Elephant in the room

If there’s an obvious truth that no one wants to talk about, then there’s an elephant in the room. This idiom refers to an issue or situation that everyone is aware of, but chooses not to publicly acknowledge. 

To get a true sense of what this idiom means, picture an elephant standing in a room with a bunch of people who are all pretending that it isn’t there. The elephant represents the difficult topic that is apparent to everyone. When there's an elephant in the room, it means that a topic is being intentionally ignored because it would be awkward or uncomfortable to discuss it openly in that social setting. However, ironically, it can sometimes be equally as awkward to actively ignore the elephant in the room.

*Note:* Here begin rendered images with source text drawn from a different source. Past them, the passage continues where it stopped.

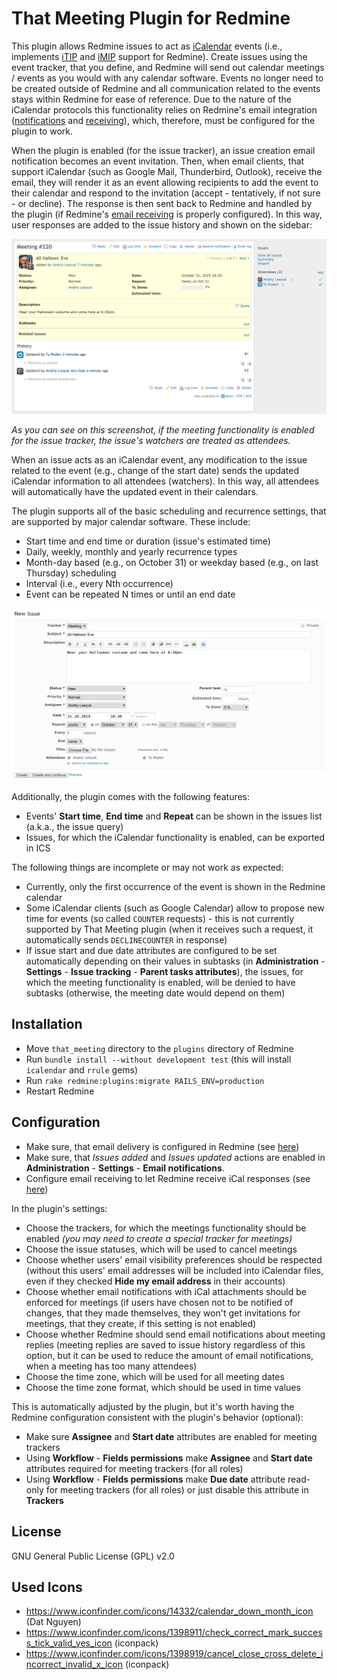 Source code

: # That Meeting Plugin for Redmine

This plugin allows Redmine issues to act as [iCalendar](https://icalendar.org/)
events (i.e., implements [iTIP](https://tools.ietf.org/html/rfc5546) and
[iMIP](https://tools.ietf.org/html/rfc6047) support for Redmine). Create issues
using the event tracker, that you define, and Redmine will send out calendar
meetings / events as you would with any calendar software. Events no longer
need to be created outside of Redmine and all communication related to
the events stays within Redmine for ease of reference. Due to the nature of the
iCalendar protocols this functionality relies on Redmine's email integration
([notifications](http://www.redmine.org/projects/redmine/wiki/EmailConfiguration) and
[receiving](https://www.redmine.org/projects/redmine/wiki/RedmineReceivingEmails)),
which, therefore, must be configured for the plugin to work.

When the plugin is enabled (for the issue tracker), an issue creation email
notification becomes an event invitation. Then, when email clients, that support
iCalendar (such as Google Mail, Thunderbird, Outlook), receive the email, they will render it
as an event allowing recipients to add the event to their calendar and respond to the
invitation (accept - tentatively, if not sure - or decline). The response is
then sent back to Redmine and handled by the plugin (if Redmine's
[email receiving](https://www.redmine.org/projects/redmine/wiki/RedmineReceivingEmails)
is properly configured). In this way, user responses are added to the issue
history and shown on the sidebar:

![Issue page](show.png)

_As you can see on this screenshot, if the meeting functionality is enabled for
the issue tracker, the issue's watchers are treated as attendees._

When an issue acts as an iCalendar event, any modification to the issue related
to the event (e.g., change of the start date) sends the updated iCalendar
information to all attendees (watchers). In this way, all attendees will
automatically have the updated event in their calendars.

The plugin supports all of the basic scheduling and recurrence settings, that are
supported by major calendar software. These include:

- Start time and end time or duration (issue's estimated time)
- Daily, weekly, monthly and yearly recurrence types
- Month-day based (e.g., on October 31) or weekday based (e.g., on last
  Thursday) scheduling
- Interval (i.e., every Nth occurrence)
- Event can be repeated N times or until an end date

![New issue page](new.png)

Additionally, the plugin comes with the following features:

- Events' **Start time**, **End time** and **Repeat** can be shown in the issues
  list (a.k.a., the issue query)
- Issues, for which the iCalendar functionality is enabled, can be exported in ICS

The following things are incomplete or may not work as expected:

- Currently, only the first occurrence of the event is shown in the Redmine calendar
- Some iCalendar clients (such as Google Calendar) allow to propose new time
  for events (so called `COUNTER` requests) - this is not currently supported by
  That Meeting plugin (when it receives such a request, it automatically sends
  `DECLINECOUNTER` in response)
- If issue start and due date attributes are configured to be set automatically
  depending on their values in subtasks (in **Administration** - **Settings** -
  **Issue tracking** - **Parent tasks attributes**), the issues, for which the
  meeting functionality is enabled, will be denied to have subtasks (otherwise,
  the meeting date would depend on them)

## Installation

- Move `that_meeting` directory to the `plugins` directory of Redmine
- Run `bundle install --without development test` (this will install `icalendar` and `rrule` gems)
- Run `rake redmine:plugins:migrate RAILS_ENV=production`
- Restart Redmine

## Configuration

- Make sure, that email delivery is configured in Redmine
  (see [here](http://www.redmine.org/projects/redmine/wiki/EmailConfiguration))
- Make sure, that _Issues added_ and _Issues updated_ actions are enabled in
  **Administration** - **Settings** - **Email notifications**.
- Configure email receiving to let Redmine receive iCal responses
  (see [here](https://www.redmine.org/projects/redmine/wiki/RedmineReceivingEmails))

In the plugin's settings:

- Choose the trackers, for which the meetings functionality should be enabled
  _(you may need to create a special tracker for meetings)_
- Choose the issue statuses, which will be used to cancel meetings
- Choose whether users' email visibility preferences should be respected
  (without this users' email addresses will be included into iCalendar files,
  even if they checked **Hide my email address** in their accounts)
- Choose whether email notifications with iCal attachments should be enforced
  for meetings (if users have chosen not to be notified of changes, that they
  made themselves, they won't get invitations for meetings, that they create,
  if this setting is not enabled)
- Choose whether Redmine should send email notifications about meeting replies
  (meeting replies are saved to issue history regardless of this option, but it
  can be used to reduce the amount of email notifications, when a meeting has
  too many attendees)
- Choose the time zone, which will be used for all meeting dates
- Choose the time zone format, which should be used in time values

This is automatically adjusted by the plugin, but it's worth having the Redmine
configuration consistent with the plugin's behavior (optional):

- Make sure **Assignee** and **Start date** attributes are enabled for meeting
  trackers
- Using **Workflow** - **Fields permissions** make **Assignee** and **Start date**
  attributes required for meeting trackers (for all roles)
- Using **Workflow** - **Fields permissions** make **Due date** attribute
  read-only for meeting trackers (for all roles) or just disable this attribute
  in **Trackers**

## License

GNU General Public License (GPL) v2.0

## Used Icons

- https://www.iconfinder.com/icons/14332/calendar_down_month_icon (Dat Nguyen)
- https://www.iconfinder.com/icons/1398911/check_correct_mark_success_tick_valid_yes_icon (iconpack)
- https://www.iconfinder.com/icons/1398919/cancel_close_cross_delete_incorrect_invalid_x_icon (iconpack)
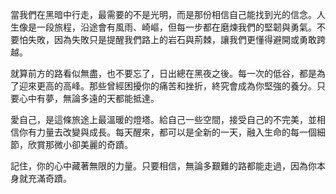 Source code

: 當我們在黑暗中行走，最需要的不是光明，而是那份相信自己能找到光的信念。人生像是一段旅程，沿途會有風雨、崎嶇，但每一步都在磨煉我們的堅韌與勇氣。不要怕失敗，因為失敗只是提醒我們路上的岩石與荊棘，讓我們更懂得避開或勇敢跨越。

就算前方的路看似無盡，也不要忘了，日出總在黑夜之後。每一次的低谷，都是為了迎來更高的高峰。那些曾經困擾你的痛苦和挫折，終究會成為你堅強的養分。只要心中有夢，無論多遠的天都能抵達。

愛自己，是這條旅途上最溫暖的燈塔。給自己一些空間，接受自己的不完美，並相信你有力量去改變與成長。每天醒來，都可以是全新的一天，融入生命的每一個細節，欣賞那微小卻美麗的奇蹟。

記住，你的心中藏著無限的力量。只要相信，無論多艱難的路都能走過，因為你本身就充滿奇蹟。
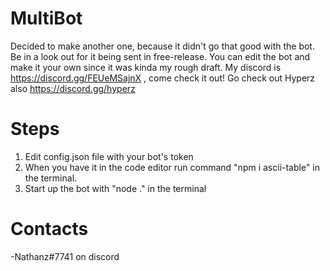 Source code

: # MultiBot
Decided to make another one, because it didn't go that good with the bot. Be in a look out for it being sent in free-release. You can edit the bot and make it your own since it was kinda my rough draft. My discord is https://discord.gg/FEUeMSajnX , come check it out! Go check out Hyperz also https://discord.gg/hyperz

# Steps
1. Edit config.json file with your bot's token
2. When you have it in the code editor run command "npm i ascii-table" in the terminal.
3. Start up the bot with "node ." in the terminal

# Contacts
-Nathanz#7741 on discord
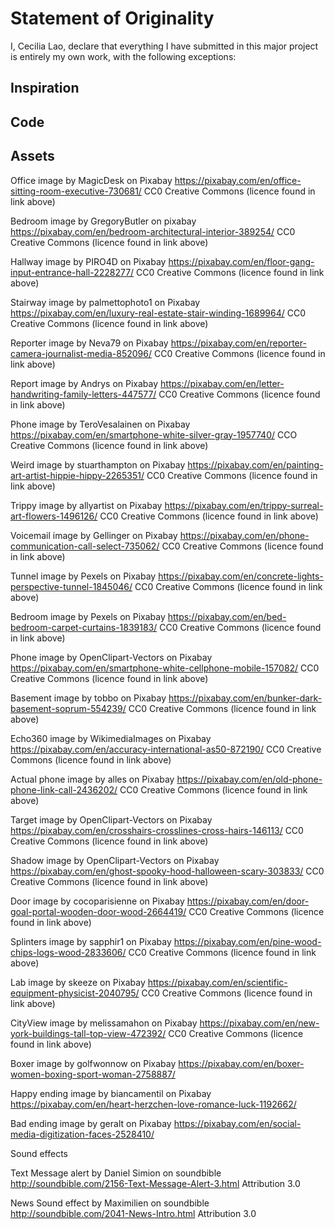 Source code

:# Statement of Originality

I, Cecilia Lao, declare that everything I have submitted in this major
project is entirely my own work, with the following exceptions:

## Inspiration

## Code

## Assets

Office image by MagicDesk on Pixabay
https://pixabay.com/en/office-sitting-room-executive-730681/
CC0 Creative Commons (licence found in link above)

Bedroom image by GregoryButler on pixabay
https://pixabay.com/en/bedroom-architectural-interior-389254/
CC0 Creative Commons (licence found in link above)

Hallway image by PIRO4D on Pixabay
https://pixabay.com/en/floor-gang-input-entrance-hall-2228277/
CC0 Creative Commons (licence found in link above)

Stairway image by palmettophoto1 on Pixabay
https://pixabay.com/en/luxury-real-estate-stair-winding-1689964/
CC0 Creative Commons (licence found in link above)

Reporter image by Neva79 on Pixabay
https://pixabay.com/en/reporter-camera-journalist-media-852096/
CC0 Creative Commons (licence found in link above)

Report image by Andrys on Pixabay
https://pixabay.com/en/letter-handwriting-family-letters-447577/
CC0 Creative Commons (licence found in link above)

Phone image by TeroVesalainen on Pixabay
https://pixabay.com/en/smartphone-white-silver-gray-1957740/
CCO Creative Commons (licence found in link above)

Weird image by stuarthampton on Pixabay
https://pixabay.com/en/painting-art-artist-hippie-hippy-2265351/
CC0 Creative Commons (licence found in link above)

Trippy image by allyartist on Pixabay
https://pixabay.com/en/trippy-surreal-art-flowers-1496126/
CC0 Creative Commons (licence found in link above)

Voicemail image by Gellinger on Pixabay
https://pixabay.com/en/phone-communication-call-select-735062/
CC0 Creative Commons (licence found in link above)

Tunnel image by Pexels on Pixabay
https://pixabay.com/en/concrete-lights-perspective-tunnel-1845046/
CC0 Creative Commons (licence found in link above)

Bedroom image by Pexels on Pixabay
https://pixabay.com/en/bed-bedroom-carpet-curtains-1839183/
CC0 Creative Commons (licence found in link above)

Phone image by OpenClipart-Vectors on Pixabay
https://pixabay.com/en/smartphone-white-cellphone-mobile-157082/
CC0 Creative Commons (licence found in link above)

Basement image by tobbo on Pixabay
https://pixabay.com/en/bunker-dark-basement-soprum-554239/
CC0 Creative Commons (licence found in link above)

Echo360 image by WikimediaImages on Pixabay
https://pixabay.com/en/accuracy-international-as50-872190/
CC0 Creative Commons (licence found in link above)

Actual phone image by alles on Pixabay
https://pixabay.com/en/old-phone-phone-link-call-2436202/
CC0 Creative Commons (licence found in link above)

Target image by OpenClipart-Vectors on Pixabay
https://pixabay.com/en/crosshairs-crosslines-cross-hairs-146113/
CC0 Creative Commons (licence found in link above)

Shadow image by OpenClipart-Vectors on Pixabay
https://pixabay.com/en/ghost-spooky-hood-halloween-scary-303833/
CC0 Creative Commons (licence found in link above)

Door image by cocoparisienne on Pixabay
https://pixabay.com/en/door-goal-portal-wooden-door-wood-2664419/
CC0 Creative Commons (licence found in link above)

Splinters image by sapphir1 on Pixabay
https://pixabay.com/en/pine-wood-chips-logs-wood-2833606/
CC0 Creative Commons (licence found in link above)

Lab image by skeeze on Pixabay
https://pixabay.com/en/scientific-equipment-physicist-2040795/
CC0 Creative Commons (licence found in link above)

CityView image by melissamahon on Pixabay
https://pixabay.com/en/new-york-buildings-tall-top-view-472392/
CC0 Creative Commons (licence found in link above)

Boxer image by golfwonnow on Pixabay
https://pixabay.com/en/boxer-women-boxing-sport-woman-2758887/

Happy ending image by biancamentil on Pixabay
https://pixabay.com/en/heart-herzchen-love-romance-luck-1192662/

Bad ending image by geralt on Pixabay
https://pixabay.com/en/social-media-digitization-faces-2528410/

Sound effects

Text Message alert by Daniel Simion on soundbible
http://soundbible.com/2156-Text-Message-Alert-3.html
Attribution 3.0

News Sound effect by Maximilien on soundbible
http://soundbible.com/2041-News-Intro.html
Attribution 3.0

This expression can be used informally in both personal and professional settings. For example:

  • My aunt and uncle recently got divorced but she’s not ready to talk about it yet, so there’s kind of an elephant in the room whenever we see her at family gatherings.
  • It was hard going to social events right after my mom passed away because no one wanted to ask about her death in case it upset me. It always felt like the elephant in the room.

A. Did you hear that Marcus got fired?
B. Really? What happened?
A. I’m not sure. We just had a staff meeting but management didn't acknowledge the elephant in the room: his absence.

Did you know? Although the elephant is supposed to represent an enormous problem, this expression can also be used to refer to small-sized issues, too. For example, imagine that a person is giving a public presentation and has a noticeably large piece of spinach in their teeth. Audience members may want to notify the speaker, but may choose to ignore it so as to not cause them further embarrassment.